■ What you have to do ■
Output exactly what appears from the line containing "створити ендпоінт-таск який" to the end of the data below, and nothing more.

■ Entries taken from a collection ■

---

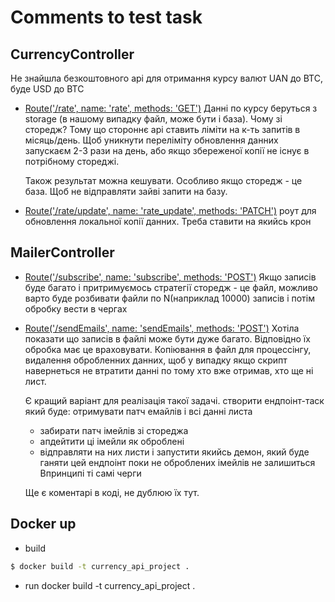 # Comments to test task

## CurrencyController
Не знайшла безкоштовного api для отримання курсу валют UAN до BTC, буде USD до BTC

* [Route('/rate', name: 'rate', methods: 'GET')](/rate)
  Данні по курсу беруться з storage (в нашому випадку файл, може бути і база).
  Чому зі сторедж? Тому що стороннє api ставить ліміти на к-ть запитів в місяць/день. 
  Щоб уникнути переліміту обновлення данних запускаєм 2-3 рази на день, або якщо збереженої копії не існує в потрібному стореджі.

  Також результат можна кешувати. Особливо якщо сторедж - це база. Щоб не відправляти зайві запити на базу.
 
* [Route('/rate/update', name: 'rate_update', methods: 'PATCH')](/rate_update)
  роут для обновлення локальної копії данних. Треба ставити на якийсь крон



## MailerController
* [Route('/subscribe', name: 'subscribe', methods: 'POST')](/subscribe)
  Якщо записів буде багато і притримуємось стратегії сторедж - це файл,
  можливо варто буде розбивати файли по N(наприклад 10000) записів
  і потім обробку вести в чергах

* [Route('/sendEmails', name: 'sendEmails', methods: 'POST')](/sendEmails)
  Хотіла показати що записів в файлі може бути дуже багато. Відповідно їх обробка має це враховувати.
  Копіювання в файл для процессінгу, видалення обробленних данних, щоб у випадку якщо скрипт навернеться 
  не втратити данні по тому хто вже отримав, хто ще ні лист.
  
  Є кращий варіант для реалізація такої задачі. 
  створити ендпоінт-таск який буде: отримувати патч емайлів і всі данні листа
   - забирати патч імейлів зі стореджа
   - апдейтити ці імейли як оброблені
   - відправляти на них листи
  і запустити якийсь демон, який буде ганяти цей ендпоінт поки не оброблених імейлів не залишиться
  Впринципі ті самі черги
  
  Ще є коментарі в коді, не дублюю їх тут.


## Docker up
* build
```bash
$ docker build -t currency_api_project .
```

* run
  docker build -t currency_api_project .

---

■ Answer box ■
  створити ендпоінт-таск який буде: отримувати патч емайлів і всі данні листа
   - забирати патч імейлів зі стореджа
   - апдейтити ці імейли як оброблені
   - відправляти на них листи
  і запустити якийсь демон, який буде ганяти цей ендпоінт поки не оброблених імейлів не залишиться
  Впринципі ті самі черги
  
  Ще є коментарі в коді, не дублюю їх тут.


## Docker up
* build
```bash
$ docker build -t currency_api_project .
```

* run
  docker build -t currency_api_project .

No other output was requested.